When I'm about to do a refactoring operation I can get a quick idea of how much work I need to do on a particular file by double-clicking one of the symbols involved. Or I can get a quick look at how many things in the file are dependent on a particular symbol by seeing how many places it is used. Not as comprehensive or accurate as a real reference check, but great for rough checks. Very useful for me.

Another thing I find useful is the picture of the code itself. Even on a large file I can easily see things based on the shape of the code. In your screen shot I can see a very dense part at the top - I'm guessing that this is a mapping of some kind, possibly using a lot of MFC macros. Maybe for reflection or message mapping.

So - in files that I am very familiar with, sometimes I know better how to navigate based on the shape of the code than by doing a find or using Alt-M and picking a name. I just remember "oh yeah, here is where the state machine is" or "right, this is the set of all the Lua bindings" and I can just do a single click on RockScroll to go there.

And lastly, for our project anyway, it's good to see a file that is very long. RockScroll encourages us to break those classes down into smaller pieces when it starts to get hard to see detail in the view due to the number of lines involved.

I'm not suggesting that we need this all in HippoEDIT! Just wanting to evangelize a tool that I think is very good in general, and not simply a toy. :)

alex

Hello Scott,

ok, toy was not a good word :) Also taking into account all comments from another Scott blog :)
I have also found there description from Rocky of what is possible.
So, let say this was my personal opinion :) I was comparing the tool to something already exist in eclipse or resharper. The only difference I see is visual representation of text, and this I do not like too much..

But ok.

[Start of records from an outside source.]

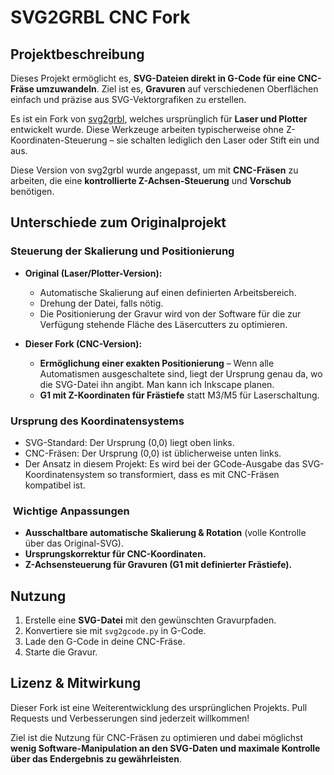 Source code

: # SVG2GRBL CNC Fork

## Projektbeschreibung

Dieses Projekt ermöglicht es, **SVG-Dateien direkt in G-Code für eine CNC-Fräse umzuwandeln**. Ziel ist es, **Gravuren** auf verschiedenen Oberflächen einfach und präzise aus SVG-Vektorgrafiken zu erstellen.

Es ist ein Fork von [svg2grbl](https://github.com/nknotts/svg2grbl/tree/main), welches ursprünglich für **Laser und Plotter** entwickelt wurde. Diese Werkzeuge arbeiten typischerweise ohne Z-Koordinaten-Steuerung – sie schalten lediglich den Laser oder Stift ein und aus.

Diese Version von svg2grbl wurde angepasst, um mit **CNC-Fräsen** zu arbeiten, die eine **kontrollierte Z-Achsen-Steuerung** und **Vorschub** benötigen.

## Unterschiede zum Originalprojekt

### Steuerung der Skalierung und Positionierung

- **Original (Laser/Plotter-Version):**

  - Automatische Skalierung auf einen definierten Arbeitsbereich.
  - Drehung der Datei, falls nötig.
  - Die Positionierung der Gravur wird von der Software für die zur Verfügung stehende Fläche des Läsercutters zu optimieren.

- **Dieser Fork (CNC-Version):**

  - **Ermöglichung einer exakten Positionierung** – Wenn alle Automatismen ausgeschaltete sind,  liegt der Ursprung genau da, wo die SVG-Datei ihn angibt. Man kann ich Inkscape planen.
  - **G1 mit Z-Koordinaten für Frästiefe** statt M3/M5 für Laserschaltung.

### Ursprung des Koordinatensystems

- SVG-Standard: Der Ursprung (0,0) liegt oben links.
- CNC-Fräsen: Der Ursprung (0,0) ist üblicherweise unten links.
- Der Ansatz in diesem Projekt: Es wird bei der GCode-Ausgabe das SVG-Koordinatensystem so transformiert, dass es mit CNC-Fräsen kompatibel ist.

###  Wichtige Anpassungen

- **Ausschaltbare automatische Skalierung & Rotation** (volle Kontrolle über das Original-SVG).
- **Ursprungskorrektur für CNC-Koordinaten.**
- **Z-Achsensteuerung für Gravuren (G1 mit definierter Frästiefe).**

## Nutzung

1. Erstelle eine **SVG-Datei** mit den gewünschten Gravurpfaden.
2. Konvertiere sie mit `svg2gcode.py` in G-Code.
3. Lade den G-Code in deine CNC-Fräse.
4. Starte die Gravur.

## Lizenz & Mitwirkung

Dieser Fork ist eine Weiterentwicklung des ursprünglichen Projekts. Pull Requests und Verbesserungen sind jederzeit willkommen!

Ziel ist die Nutzung für CNC-Fräsen zu optimieren und dabei möglichst **wenig Software-Manipulation an den SVG-Daten und maximale Kontrolle über das Endergebnis zu gewährleisten**.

Let see what can be taken from this into HE.

What is already possible to see in HE Overview Bar:
- Bookmarks
- Changed and Saved Lines
- Selection
- Current line
- Errors
- Embedded syntax blocks
- Breakpoints (HE support them, but only in embedded mode)
- Search results (Mark all)
- Incremental search results
- Smart Highlight (Ctrl+Click, more intelligent version of double click in RockScroll)
- Todos (generally any possible text type found in text)

So, what is missing is.. Yes, real code "structure" representation. I can keep it in mind, and maybe would implement as alternative background for outlining bar (ok, than it shoul be wider), but already see performance problems - you need to draw complete document. For large ones it can be critical, scale problem, what to do with veeery long lines etc...
Let see what other think, maybe if would be high demand on this I would think harder  ;D

Best regards,
Alex.

HippoEDIT team
[url="http://www.hippoedit.com/"]http://www.hippoedit.com/[/url]

scottbilas

I didn't know about ctrl-click. You're right it's definitely more intelligent. I wasn't aware of many of these features. It seems you have thought of everything. :) I'll keep exploring.

dv

#8
Hehe, I also didn't know about Ctrl+Click  :)
Oh, I love this feature!

Regarding RockScroll..
Tried it and I found a document map is very small. But this is a very nice tool and think it would be useful to have something similar in HippoEdit.